## Brief
Find the lines below in which the string "year" occurs. Copy each one.

[Dataset items]
···

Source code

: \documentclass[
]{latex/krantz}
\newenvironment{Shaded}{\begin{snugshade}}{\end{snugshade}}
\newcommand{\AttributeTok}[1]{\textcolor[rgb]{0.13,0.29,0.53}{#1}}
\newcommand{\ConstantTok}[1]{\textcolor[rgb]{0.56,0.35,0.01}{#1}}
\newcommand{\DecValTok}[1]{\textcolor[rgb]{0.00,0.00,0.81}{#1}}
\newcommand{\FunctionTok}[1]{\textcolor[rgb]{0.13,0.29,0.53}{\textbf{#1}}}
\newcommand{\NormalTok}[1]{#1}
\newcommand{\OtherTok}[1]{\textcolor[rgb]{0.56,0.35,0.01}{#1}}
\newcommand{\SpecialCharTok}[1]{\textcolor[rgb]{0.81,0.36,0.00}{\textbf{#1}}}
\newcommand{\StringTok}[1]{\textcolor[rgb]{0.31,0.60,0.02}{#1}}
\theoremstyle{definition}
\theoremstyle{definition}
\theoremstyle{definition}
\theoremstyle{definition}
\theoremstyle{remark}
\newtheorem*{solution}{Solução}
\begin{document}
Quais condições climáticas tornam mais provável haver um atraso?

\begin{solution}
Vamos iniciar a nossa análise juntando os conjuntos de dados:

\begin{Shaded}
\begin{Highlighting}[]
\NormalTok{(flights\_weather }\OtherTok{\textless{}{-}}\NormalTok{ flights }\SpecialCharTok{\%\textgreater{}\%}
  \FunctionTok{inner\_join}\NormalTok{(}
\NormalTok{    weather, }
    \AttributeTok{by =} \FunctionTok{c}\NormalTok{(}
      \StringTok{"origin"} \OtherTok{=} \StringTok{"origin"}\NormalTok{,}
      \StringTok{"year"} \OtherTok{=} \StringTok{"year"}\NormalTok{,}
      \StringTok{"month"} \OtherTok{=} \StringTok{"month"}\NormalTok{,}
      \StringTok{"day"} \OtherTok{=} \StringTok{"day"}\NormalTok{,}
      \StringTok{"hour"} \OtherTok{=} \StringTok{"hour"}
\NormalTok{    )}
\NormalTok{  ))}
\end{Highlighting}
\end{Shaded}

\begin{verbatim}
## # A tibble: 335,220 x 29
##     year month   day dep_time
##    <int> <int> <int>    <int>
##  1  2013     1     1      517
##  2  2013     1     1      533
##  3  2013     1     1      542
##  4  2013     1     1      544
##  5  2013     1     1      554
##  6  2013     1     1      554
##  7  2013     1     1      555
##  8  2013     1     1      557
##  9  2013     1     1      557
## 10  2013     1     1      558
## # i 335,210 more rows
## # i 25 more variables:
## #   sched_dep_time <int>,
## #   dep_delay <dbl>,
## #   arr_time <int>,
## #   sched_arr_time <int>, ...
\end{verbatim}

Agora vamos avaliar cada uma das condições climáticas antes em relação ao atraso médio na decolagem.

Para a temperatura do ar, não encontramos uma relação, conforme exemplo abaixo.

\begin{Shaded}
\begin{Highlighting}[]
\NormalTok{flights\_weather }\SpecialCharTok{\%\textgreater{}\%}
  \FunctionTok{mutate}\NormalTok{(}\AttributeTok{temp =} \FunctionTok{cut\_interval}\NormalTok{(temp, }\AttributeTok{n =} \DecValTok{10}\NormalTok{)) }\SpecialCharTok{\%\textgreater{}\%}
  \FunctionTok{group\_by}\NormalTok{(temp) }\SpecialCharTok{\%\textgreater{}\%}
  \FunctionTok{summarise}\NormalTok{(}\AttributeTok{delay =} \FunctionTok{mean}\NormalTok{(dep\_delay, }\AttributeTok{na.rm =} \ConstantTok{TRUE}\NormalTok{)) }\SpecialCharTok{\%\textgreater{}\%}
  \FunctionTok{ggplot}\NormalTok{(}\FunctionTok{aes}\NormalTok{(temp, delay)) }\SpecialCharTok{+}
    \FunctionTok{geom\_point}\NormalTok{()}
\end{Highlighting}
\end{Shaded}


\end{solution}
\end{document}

···

## Problem solution
      \StringTok{"year"} \OtherTok{=} \StringTok{"year"}\NormalTok{,}
##     year month   day dep_time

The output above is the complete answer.